Uncertainty about Blue Label’s finances around Cell C

Making heads or tails of Cell C’s finances is so challenging that even the mobile operator itself was surprised when Blue Label published its latest results.

When MyBroadband reported Cell C’s latest figures from Blue Label’s annual financial statements, we received a call from a Cell C media liaison, who said the profit numbers were wrong.

Blue Label’s latest financial statements indicate that Cell C had recorded a 10.9% revenue decline for the year ended 31 May 2023.

Despite the revenue decline, Cell C reportedly swung from a R2.45 billion loss to a R4.63 billion profit. Therefore, Cell C had posted a R7.08 billion higher profit than the previous financial year.

Cell C told MyBroadband these figures were wrong, implying that Cell C was not nearly as profitable, or not profitable at all.

The mobile operator’s representative asked us where we obtained these amounts in the financial statements.

After explaining how we got the numbers, they demanded we take down our article while they investigated the figures.

We declined to remove our article but committed to effect any corrections provided Blue Label could demonstrate where we had made a mistake.

Since then, the company has gone silent.

MyBroadband followed up two hours after our conversation with the media liaison on Wednesday. However, as of Friday morning, we had received no feedback.

The section of Blue Label’s financial statements containing the seemingly problematic figures is shown in the screenshot below. It can also be seen on page 56 of the linked document.
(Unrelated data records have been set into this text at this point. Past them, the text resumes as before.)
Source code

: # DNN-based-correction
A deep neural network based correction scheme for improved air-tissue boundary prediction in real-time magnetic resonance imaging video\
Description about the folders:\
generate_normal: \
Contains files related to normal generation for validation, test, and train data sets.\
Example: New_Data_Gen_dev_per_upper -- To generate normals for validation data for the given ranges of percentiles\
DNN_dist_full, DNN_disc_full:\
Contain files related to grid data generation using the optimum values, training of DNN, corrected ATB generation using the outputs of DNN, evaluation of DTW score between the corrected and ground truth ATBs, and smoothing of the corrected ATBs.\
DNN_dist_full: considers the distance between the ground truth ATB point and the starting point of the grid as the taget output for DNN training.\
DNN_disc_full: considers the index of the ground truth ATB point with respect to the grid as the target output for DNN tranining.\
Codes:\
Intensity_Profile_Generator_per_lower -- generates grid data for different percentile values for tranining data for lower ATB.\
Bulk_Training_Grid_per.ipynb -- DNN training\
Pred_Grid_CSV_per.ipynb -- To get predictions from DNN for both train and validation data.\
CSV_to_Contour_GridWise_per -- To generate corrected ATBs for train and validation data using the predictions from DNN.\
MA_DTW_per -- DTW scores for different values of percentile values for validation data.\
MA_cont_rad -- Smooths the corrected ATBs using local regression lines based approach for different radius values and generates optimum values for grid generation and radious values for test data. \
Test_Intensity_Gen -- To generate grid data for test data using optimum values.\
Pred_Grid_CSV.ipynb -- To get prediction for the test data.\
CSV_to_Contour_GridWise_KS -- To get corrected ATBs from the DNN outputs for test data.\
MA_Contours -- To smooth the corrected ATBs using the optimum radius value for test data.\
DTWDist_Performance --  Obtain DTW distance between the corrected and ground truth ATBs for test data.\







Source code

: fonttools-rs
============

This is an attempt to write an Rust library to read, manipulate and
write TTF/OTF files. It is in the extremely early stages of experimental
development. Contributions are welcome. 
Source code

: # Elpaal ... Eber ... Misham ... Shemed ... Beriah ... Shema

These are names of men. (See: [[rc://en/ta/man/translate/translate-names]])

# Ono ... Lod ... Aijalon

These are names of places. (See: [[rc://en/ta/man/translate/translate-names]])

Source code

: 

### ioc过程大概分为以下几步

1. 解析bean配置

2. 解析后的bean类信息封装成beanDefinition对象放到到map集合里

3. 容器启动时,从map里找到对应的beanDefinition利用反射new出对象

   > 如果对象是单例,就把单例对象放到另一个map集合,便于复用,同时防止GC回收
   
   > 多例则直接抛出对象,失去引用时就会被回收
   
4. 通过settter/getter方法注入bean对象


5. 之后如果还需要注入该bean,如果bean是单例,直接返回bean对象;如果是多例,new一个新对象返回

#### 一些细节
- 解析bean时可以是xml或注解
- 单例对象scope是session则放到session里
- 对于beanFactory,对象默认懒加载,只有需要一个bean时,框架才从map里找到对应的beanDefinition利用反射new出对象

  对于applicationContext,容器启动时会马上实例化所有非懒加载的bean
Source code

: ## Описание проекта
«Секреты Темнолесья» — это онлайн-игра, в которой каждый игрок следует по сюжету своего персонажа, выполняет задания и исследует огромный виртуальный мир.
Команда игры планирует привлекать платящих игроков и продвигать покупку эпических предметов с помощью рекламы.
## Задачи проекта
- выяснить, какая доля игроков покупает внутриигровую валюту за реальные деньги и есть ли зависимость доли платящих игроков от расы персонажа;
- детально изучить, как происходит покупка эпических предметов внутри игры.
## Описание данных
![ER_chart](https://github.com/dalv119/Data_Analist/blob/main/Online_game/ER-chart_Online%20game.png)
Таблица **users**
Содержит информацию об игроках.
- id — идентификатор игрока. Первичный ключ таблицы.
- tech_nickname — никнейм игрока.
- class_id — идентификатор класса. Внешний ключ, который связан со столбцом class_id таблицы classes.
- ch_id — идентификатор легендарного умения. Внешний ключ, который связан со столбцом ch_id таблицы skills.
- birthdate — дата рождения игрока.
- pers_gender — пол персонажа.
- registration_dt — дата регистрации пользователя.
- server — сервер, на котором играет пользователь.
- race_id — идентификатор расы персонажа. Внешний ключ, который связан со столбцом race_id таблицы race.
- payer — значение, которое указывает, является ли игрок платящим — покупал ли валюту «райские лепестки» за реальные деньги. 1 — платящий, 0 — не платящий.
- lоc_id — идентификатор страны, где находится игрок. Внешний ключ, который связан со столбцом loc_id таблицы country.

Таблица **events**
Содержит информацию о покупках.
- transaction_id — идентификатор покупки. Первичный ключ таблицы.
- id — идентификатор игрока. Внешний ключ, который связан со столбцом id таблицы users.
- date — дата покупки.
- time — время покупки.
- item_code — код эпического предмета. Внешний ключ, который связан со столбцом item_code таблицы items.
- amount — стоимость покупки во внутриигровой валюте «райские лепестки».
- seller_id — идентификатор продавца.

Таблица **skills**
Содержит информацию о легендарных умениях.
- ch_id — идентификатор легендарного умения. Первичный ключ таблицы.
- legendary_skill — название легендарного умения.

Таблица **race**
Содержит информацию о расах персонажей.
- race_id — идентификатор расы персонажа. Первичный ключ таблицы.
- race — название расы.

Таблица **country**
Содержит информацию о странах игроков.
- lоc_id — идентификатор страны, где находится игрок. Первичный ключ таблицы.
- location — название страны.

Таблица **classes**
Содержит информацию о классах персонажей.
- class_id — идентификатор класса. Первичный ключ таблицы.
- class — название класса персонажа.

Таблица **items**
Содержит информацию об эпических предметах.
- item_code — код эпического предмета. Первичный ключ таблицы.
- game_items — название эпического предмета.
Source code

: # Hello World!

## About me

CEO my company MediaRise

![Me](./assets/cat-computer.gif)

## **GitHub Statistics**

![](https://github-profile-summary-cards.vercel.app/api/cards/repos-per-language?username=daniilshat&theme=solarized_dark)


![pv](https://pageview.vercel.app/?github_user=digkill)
When Daily Investor asked about Cell C’s sudden surge in after-tax profit, the media liaison provided the following response:

“This is mainly due to the recapitalisation entry below the EBITDA line and the audit sums and balance sheet clean-up.”

However, when it asked for further details about the numbers, Cell C did not provide any feedback.

Blue Label’s financial statement for Cell C with the revenue and after-tax profit line items highlighted

New special purpose vehicle

In its latest financial results, Blue Label Telecoms reported that it created a new special-purpose vehicle, SPV5, linked to Cell C debt.

Daily Investor made a valiant effort to unpick and explain the new special-purpose vehicle despite Blue Label not answering questions about it.

During the 2023 financial year, Cell C’s debt to DFA was transferred into a new SPV in exchange for a 10% shareholding in Cell C.

The special-purpose vehicle, SPV5, is required to repay the debt of R275 million in tranches from 31 December 2024 to 31 December 2026.

Blue Label Telecoms, which has a 63.19% effective economic interest in Cell C, issued a guarantee in favour of DFA to repay its debt by SPV5.

At the same time, Blue Label-owned TPC agreed to provide SPV5 with the necessary funding to make the payments of R275 million to DFA. In return, it received a claim of R699 million in SPV5.

TPC’s loan will be repayable on demand at an amount equal to:

  • The capital advance of R275 million, plus
  • R424 million, plus
  • 50% of the fair value of the Cell C shares held by SPV5 in excess of the R699 million.

The Cell C shares held by SPV5 are pledged as security in favour of TPC. However, SPV5 can sell the Cell C shares before TPC gives it any funds, provided the net proceeds exceed R375 million.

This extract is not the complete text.